Holocaust memorial day offers a grim reminder of where Racism and Fascism lead write Sue Hughes, Jewish Socialists’ Group; Cllr Susan Fajana-Thomas; Mohammed Sidat, chairman, Clapton Mosque; Sandra Hall, Joint Secretary Hackney NEU; Ellora Torchia, Actress; Metin Sagir, chairman, Hackney Day Mer; Lindsay German, convenor, Stop the War; Munaf Zeena, chairman, North London Muslim Community Centre; Lorna Solomon, branch secretary, Homerton UNISON (pc); Elizabeth Welsh, minister, Clapton Park United Reformed Church; Cllr Gilbert Smyth; Israfil Erbil, British Alevi Federation; Adam Hussain, chairman, Hackney Muslim Engagement Development; Dave Davis, joint secretary, Hackney NEU; Cllr Nick Sharman; Justin Gau, assistant priest, St Paul’s Church; Ibrahim Avci, chairman, Gik Der; Caroline Price, NUJ Magazine Branch chairman (pc); Wendy Pettifer , solicitor, Hackney Labour Party; Cllr Margaret Gordon; John Steward, Hackney Labour Party; Jordan Rivera, UNISON steward Homerton Hospital (pc); Richard Kirkwood, UCU London Retired Branch; Cllr Soraya Adejare; Ellen Graubart, Hackney People’s Assembly; Mick Gosling, treasurer, Hackney TUC; Cllr Christopher Kennedy; Alastair Binnie-Lubbock, Hackney Green Party; Mike Simons, son of Kindertransport refugee and Cllr Sade Etti.

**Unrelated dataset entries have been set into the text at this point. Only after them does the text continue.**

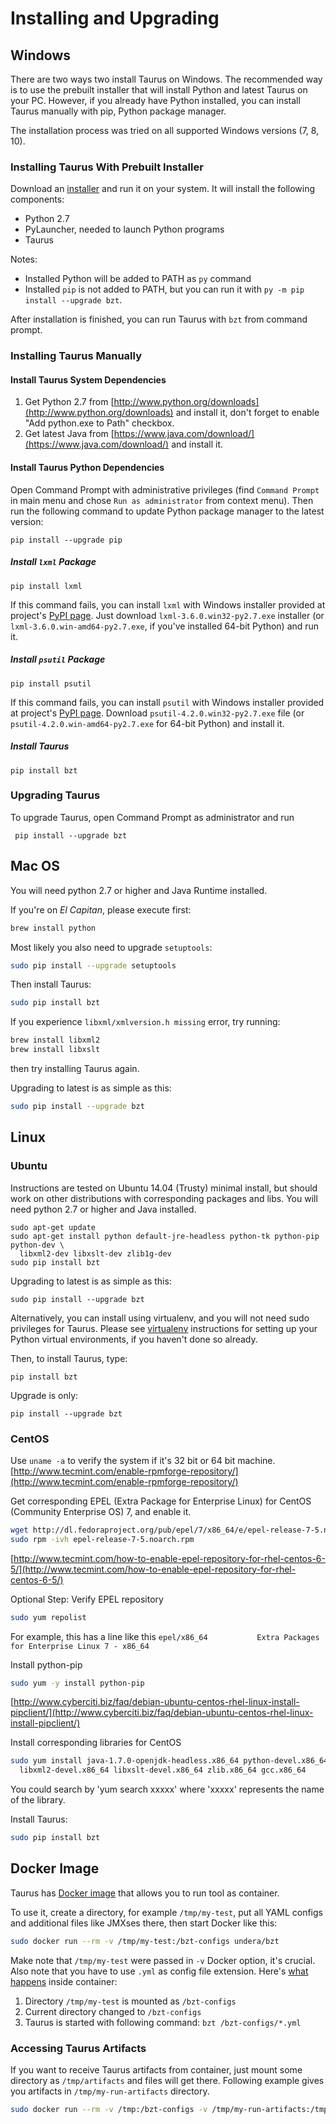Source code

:# Installing and Upgrading

## Windows

There are two ways two install Taurus on Windows. The recommended way is to use the prebuilt installer
that will install Python and latest Taurus on your PC. However, if you already have Python installed,
you can install Taurus manually with pip, Python package manager.

The installation process was tried on all supported Windows versions (7, 8, 10).

### Installing Taurus With Prebuilt Installer

Download an [installer](/msi/TaurusInstaller_TAURUS_VERSION_x64.exe) and run it on your system. It will install the following components:
- Python 2.7
- PyLauncher, needed to launch Python programs
- Taurus

Notes:
- Installed Python will be added to PATH as `py` command
- Installed `pip` is not added to PATH, but you can run it with `py -m pip install --upgrade bzt`.

After installation is finished, you can run Taurus with `bzt` from command prompt.

### Installing Taurus Manually

####  Install Taurus System Dependencies

1. Get Python 2.7 from [http://www.python.org/downloads](http://www.python.org/downloads) and install it, don't forget to enable "Add python.exe to Path" checkbox.
1. Get latest Java from [https://www.java.com/download/](https://www.java.com/download/) and install it.

#### Install Taurus Python Dependencies

Open Command Prompt with administrative privileges (find `Command Prompt` in main menu and chose `Run as administrator`
from context menu). Then run the following command to update Python package manager to the latest version:
```
pip install --upgrade pip
```

##### Install `lxml` Package

```
pip install lxml
```

If this command fails, you can install `lxml` with Windows installer provided at project's
[PyPI page](https://pypi.python.org/pypi/lxml/3.6.0). Just download `lxml-3.6.0.win32-py2.7.exe` installer (or
`lxml-3.6.0.win-amd64-py2.7.exe`, if you've installed 64-bit Python) and run it.

##### Install `psutil` Package

```
pip install psutil
```

If this command fails, you can install `psutil` with Windows installer provided at project's
[PyPI page](https://pypi.python.org/pypi/psutil). Download `psutil-4.2.0.win32-py2.7.exe` file (or
`psutil-4.2.0.win-amd64-py2.7.exe` for 64-bit Python) and install it.

##### Install Taurus

```
pip install bzt
```

### Upgrading Taurus

To upgrade Taurus, open Command Prompt as administrator and run
``` 
 pip install --upgrade bzt
```

## Mac OS

You will need python 2.7 or higher and Java Runtime installed. 

If you're on _El Capitan_, please execute first:

```bash
brew install python
```

Most likely you also need to upgrade `setuptools`:

```bash
sudo pip install --upgrade setuptools
```

Then install Taurus:

```bash
sudo pip install bzt
```

If you experience `libxml/xmlversion.h missing` error, try running:

```bash
brew install libxml2
brew install libxslt
```
then try installing Taurus again.


Upgrading to latest is as simple as this:

```bash
sudo pip install --upgrade bzt
```

## Linux

### Ubuntu
Instructions are tested on Ubuntu 14.04 (Trusty) minimal install, but should work on other distributions with corresponding packages and libs. You will need python 2.7 or higher and Java installed.

```
sudo apt-get update
sudo apt-get install python default-jre-headless python-tk python-pip python-dev \
  libxml2-dev libxslt-dev zlib1g-dev
sudo pip install bzt
```
Upgrading to latest is as simple as this:

```
sudo pip install --upgrade bzt
```

Alternatively, you can install using virtualenv, and you will not need sudo privileges for Taurus. Please see [virtualenv](https://virtualenv.pypa.io/en/stable/installation/) instructions for setting up your Python virtual environments, if you haven't done so already.

Then, to install Taurus, type:

```
pip install bzt
```

Upgrade is only:

```
pip install --upgrade bzt
```

### CentOS

Use `uname -a` to verify the system if it's 32 bit or 64 bit machine. [http://www.tecmint.com/enable-rpmforge-repository/](http://www.tecmint.com/enable-rpmforge-repository/)

Get corresponding EPEL (Extra Package for Enterprise Linux) for CentOS (Community Enterprise OS) 7, and enable it.

```bash
wget http://dl.fedoraproject.org/pub/epel/7/x86_64/e/epel-release-7-5.noarch.rpm
sudo rpm -ivh epel-release-7-5.noarch.rpm
```

[http://www.tecmint.com/how-to-enable-epel-repository-for-rhel-centos-6-5/](http://www.tecmint.com/how-to-enable-epel-repository-for-rhel-centos-6-5/)

Optional Step: Verify EPEL repository

```bash
sudo yum repolist
```
For example, this has a line like this `epel/x86_64           Extra Packages for Enterprise Linux 7 - x86_64`

Install python-pip

```bash
sudo yum -y install python-pip
```
[http://www.cyberciti.biz/faq/debian-ubuntu-centos-rhel-linux-install-pipclient/](http://www.cyberciti.biz/faq/debian-ubuntu-centos-rhel-linux-install-pipclient/)

Install corresponding libraries for CentOS

```bash
sudo yum install java-1.7.0-openjdk-headless.x86_64 python-devel.x86_64 \
  libxml2-devel.x86_64 libxslt-devel.x86_64 zlib.x86_64 gcc.x86_64
```

You could search by 'yum search xxxxx' where 'xxxxx' represents the name of the library.

Install Taurus:

```bash
sudo pip install bzt
```


## Docker Image

Taurus has [Docker image](https://hub.docker.com/r/undera/bzt/) that allows you to run tool as container.

To use it, create a directory, for example `/tmp/my-test`, put all YAML configs and additional files like JMXses there, then start Docker like this:

```bash
sudo docker run --rm -v /tmp/my-test:/bzt-configs undera/bzt
```

Make note that `/tmp/my-test` were passed in `-v` Docker option, it's crucial. Also note that you have to use `.yml` as config file extension. Here's [what happens](https://github.com/Blazemeter/taurus/blob/master/Dockerfile) inside container:
 1. Directory `/tmp/my-test` is mounted as `/bzt-configs`
 1. Current directory changed to `/bzt-configs`
 1. Taurus is started with following command: `bzt /bzt-configs/*.yml`


### Accessing Taurus Artifacts
If you want to receive Taurus artifacts from container, just mount some directory as `/tmp/artifacts` and files will get there. Following example gives you artifacts in `/tmp/my-run-artifacts` directory.

```bash
sudo docker run --rm -v /tmp:/bzt-configs -v /tmp/my-run-artifacts:/tmp/artifacts undera/bzt
```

The Nazis murdered six million Jews between 1941 and 1945 — two thirds of Europe’s Jewish population. A further five million including disabled people, Roma people, LGBT+ people, black people and political opponents perished at the hands of Hitler’s regime.

Seventy-five years after the “Final Solution” we are once again witnessing the rise of the far right around the globe. Unscrupulous politicians and media outlets are using economic crisis, poverty and war to fuel vicious Islamophobic and, increasingly, antisemitic scapegoating.

Donald Trump’s routine racism, Teresa May’s desperate scapegoating of migrants, Hungarian prime minister Victor Orban’s remorseless fuelling of antisemitism, Ukip leader Gerard Batten’s embrace of Britain’s top Nazi, Tommy Robinson, all have murderous consequences.

We see it in increasing numbers of attacks on Muslims and Jews on our streets, the deaths of thousands of refugees in the Mediterranean and horrors such as the mass murder at the Tree of Life synagogue in Pittsburgh by a Nazi gunman.

Hackney Stand up to Racism’s Holocaust Memorial Day meeting is an opportunity to reflect on the past and pledge ourselves to renew the fight against racism and fascism.

The Never Again: Holocaust Memorial Day public meeting takes place at St Paul’s Church West Hackney, 182 Stoke Newington Road, London, N16 7UY on Sunday January 27 from 3 to 5pm.